Now that you have learned the basics of the methods, you can adapt them to any situation to remember just about anything using these tips:

  1. Remembering written information word-for-word: Find the keywords in the text, create imagery to represent them, and use one of the systems presented earlier.
  2. Presenting from memory: Structure your presentation using the FLOOR principle to be engaging and help your audience remember more:
    1. F: First things
    2. L: Last thins
    3. O: Outstanding information
    4. O: Own links
    5. R: Repeated information
  3. Absent minds: Stop focusing on forgetful moments, “start to catch your memory doing things right, and you will see improvement.”
  4. Remembering playing cards: Create images to remember each card using the first letter of each suite with the Number Code System.
  5. Studying anything: Consider the following to improve your studying:
    1. Prepare: Plan your learning by doing a little bit at a time.
    2. PIC: Have a strong Purpose, Interest, and Curiosity.
    3. Pause: Take breaks every 25 to 40 minutes to give your mind a rest.
    4. Preview: Get an overview and analyze the material you will cover.
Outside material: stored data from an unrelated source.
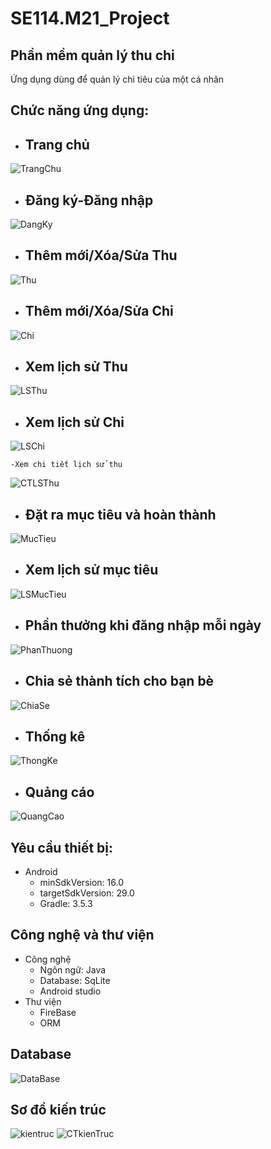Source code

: # SE114.M21_Project
## Phần mềm quản lý thu chi
Ứng dụng dùng để quản lý chi tiêu của một cá nhân

## Chức năng ứng dụng:

- ## Trang chủ  

![TrangChu](https://github.com/DANGDINHDUNG/SE114.M21_Project/blob/main/GiaodienApp/trang_chu.png)

- ## Đăng   ký-Đăng   nhập  

![DangKy](https://github.com/DANGDINHDUNG/SE114.M21_Project/blob/main/GiaodienApp/dang_ky.jpg)

- ## Thêm mới/Xóa/Sửa Thu

![Thu](https://github.com/DANGDINHDUNG/SE114.M21_Project/blob/main/GiaodienApp/thu.jpg)  

- ## Thêm   mới/Xóa/Sửa    Chi

![Chi](https://github.com/DANGDINHDUNG/SE114.M21_Project/blob/main/GiaodienApp/chi.jpg)    

- ## Xem   lịch   sử   Thu

![LSThu](https://github.com/DANGDINHDUNG/SE114.M21_Project/blob/main/GiaodienApp/lich_su_thu.jpg)  

- ## Xem   lịch   sử   Chi  

![LSChi](https://github.com/DANGDINHDUNG/SE114.M21_Project/blob/main/GiaodienApp/lich_su_chi.jpg)  

    -Xem chi tiết lịch sử thu
    
![CTLSThu](https://github.com/DANGDINHDUNG/SE114.M21_Project/blob/main/GiaodienApp/ct_lich_su.jpg)

- ## Đặt   ra   mục   tiêu   và   hoàn   thành  

![MucTieu](https://github.com/DANGDINHDUNG/SE114.M21_Project/blob/main/GiaodienApp/dat_muc_tieu.jpg)  

- ## Xem   lịch   sử   mục tiêu

![LSMucTieu](https://github.com/DANGDINHDUNG/SE114.M21_Project/blob/main/GiaodienApp/muc_tieu.jpg)  
  
- ## Phần   thưởng   khi   đăng   nhập   mỗi   ngày  

![PhanThuong](https://github.com/DANGDINHDUNG/SE114.M21_Project/blob/main/GiaodienApp/phan_thuong.jpg)  

- ## Chia   sẻ   thành   tích   cho   bạn   bè  

![ChiaSe](https://github.com/DANGDINHDUNG/SE114.M21_Project/blob/main/GiaodienApp/chia_se.jpg) 

- ## Thống   kê

![ThongKe](https://github.com/DANGDINHDUNG/SE114.M21_Project/blob/main/GiaodienApp/chart.jpg)  

- ## Quảng cáo
 
![QuangCao](https://github.com/DANGDINHDUNG/SE114.M21_Project/blob/main/GiaodienApp/quang_cao.jpg)  

## Yêu cầu thiết bị:
- Android
  - minSdkVersion: 16.0
  - targetSdkVersion: 29.0
  - Gradle: 3.5.3 
  
## Công nghệ và thư viện
- Công nghệ
  - Ngôn ngữ: Java
  - Database: SqLite
  - Android studio
- Thư viện
  - FireBase
  - ORM
  
## Database
![DataBase](https://github.com/DANGDINHDUNG/SE114.M21_Project/blob/main/GiaodienApp/DataBase.PNG)

## Sơ đồ kiến trúc
![kientruc](https://github.com/DANGDINHDUNG/SE114.M21_Project/blob/main/GiaodienApp/Kien_truc.PNG)
![CTkienTruc](https://github.com/DANGDINHDUNG/SE114.M21_Project/blob/main/GiaodienApp/ct_kien_truc.PNG)
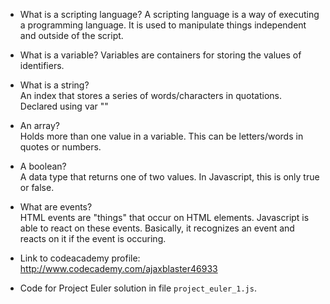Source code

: - What is a scripting language? 
  A scripting language is a way of executing a programming language. It is used to manipulate things independent and outside of the script. 

- What is a variable? 
Variables are containers for storing the values of identifiers. 

- What is a string?  
An index that stores a series of words/characters in quotations. Declared using var ""   

- An array?  
Holds more than one value in a variable. This can be letters/words in quotes or numbers. 

- A boolean?  
A data type that returns one of two values. In Javascript, this is only true or false.  

- What are events?  
HTML events are "things" that occur on HTML elements. Javascript is able to react on these events. Basically, it recognizes an event and reacts on it if the event is occuring. 

- Link to codeacademy profile:   http://www.codecademy.com/ajaxblaster46933
- Code for Project Euler solution in file `project_euler_1.js`.
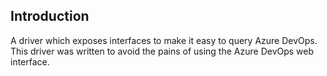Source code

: ## Introduction
A driver which exposes interfaces to make it easy to query Azure DevOps. This driver was written to avoid the pains of using the Azure DevOps web interface.


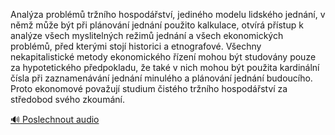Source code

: 
Analýza problémů tržního hospodářství, jediného modelu lidského jednání, v němž může být při plánování jednání použito kalkulace, otvírá přístup k analýze všech myslitelných režimů jednání a všech ekonomických problémů, před kterými stojí historici a etnografové. Všechny nekapitalistické metody ekonomického řízení mohou být studovány pouze za hypotetického předpokladu, že také v nich mohou být použita kardinální čísla při zaznamenávání jednání minulého a plánování jednání budoucího. Proto ekonomové považují studium čistého tržního hospodářství za středobod svého zkoumání.

[🔊 Poslechnout audio](/data/7-paragraphs/audio/chapter_54/para_002-Analza-problm-trnho-hospodstv-jedinho-mo.mp3)
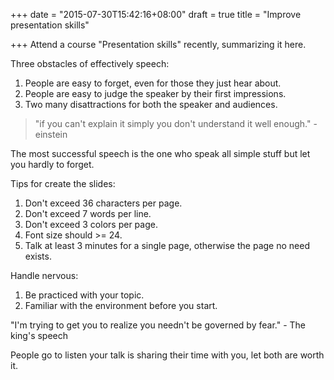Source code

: +++
date = "2015-07-30T15:42:16+08:00"
draft = true
title = "Improve presentation skills"

+++
Attend a course "Presentation skills" recently, summarizing it here.

Three obstacles of effectively speech:

1. People are easy to forget, even for those they just hear about.
2. People are easy to judge the speaker by their first impressions.
3. Two many disattractions for both the speaker and audiences.

> "if you can't explain it simply you don't understand it well enough." - einstein

<!--more-->

The most successful speech is the one who speak all simple stuff but let you hardly to forget.

Tips for create the slides:

1. Don't exceed 36 characters per page.
2. Don't exceed 7 words per line.
3. Don't exceed 3 colors per page.
4. Font size should >= 24.
5. Talk at least 3 minutes for a single page, otherwise the page no need exists.

Handle nervous:

1. Be practiced with your topic.
2. Familiar with the environment before you start.

"I'm trying to get you to realize you needn't be governed by fear." - The king's speech

People go to listen your talk is sharing their time with you, let both are worth it.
These tips will help you adapt the methods in Unlimited Memory to help you learn any information without limitation.

Part 3 — Continuous use

The final section of Unlimited Memory discusses improving and creating a habit with Continuous use.

Chapter 15 — Self-discipline

If you want to master anything or specifically the information in Unlimited Memory, you need to have self-discipline:

Self-discipline – the act of “raising your standards and going for it and being more.”

However, “people simply don’t do it because they think that the future will be a better place than today without doing anything to make it better.” Instead, you can have more self-discipline in your life using these four steps:

  1. Create a Vision: Imagine the exciting possibilities, focus on the goals you want to accomplish, and establish why you want to do them.
  2. Make a Decision: Commit to the changes and incorporate them into your routine.
  3. Stop Listening to Your Feelings: Forget your intuition, and schedule a time during the day to train your memory.
  4. Take Daily Action: Eat that frog and develop the habit of memory training by taking daily action on it.

“The only way you get good at anything is through self-discipline; remember, life only rewards action!”

Chapter 16 — Review to renew

Studies show that the average student remembers 18% of their material after a month-long break. Thus, training without proper review is a waste of personal resources. When you use the methods and systems in Unlimited Memory, learning becomes fun, effective, and worthwhile. You will be able to store information in your long-term memory to review and recall later.

When reviewing, walkthrough the images so that they are strong and clear in your mind. Immediately, try to recall the information backwards. Later, review at longer and longer intervals: 1 hour, 1 day, 3 days, 7 days, etc. The first 72 hours are critical to transfer and store knowledge. It takes discipline, but it will help you remember and make more connections in your mind.

Download the PDF Book Summary for Unlimited Memory

Conclusion and Next Steps

“Memory skills are an important tool in your self-improvement arsenal.” In Unlimited Memory, Kevin Horsley has given you the tools of the world’s best memory masters and leaders, but now it is up to you to practice them and unleash your unlimited memory.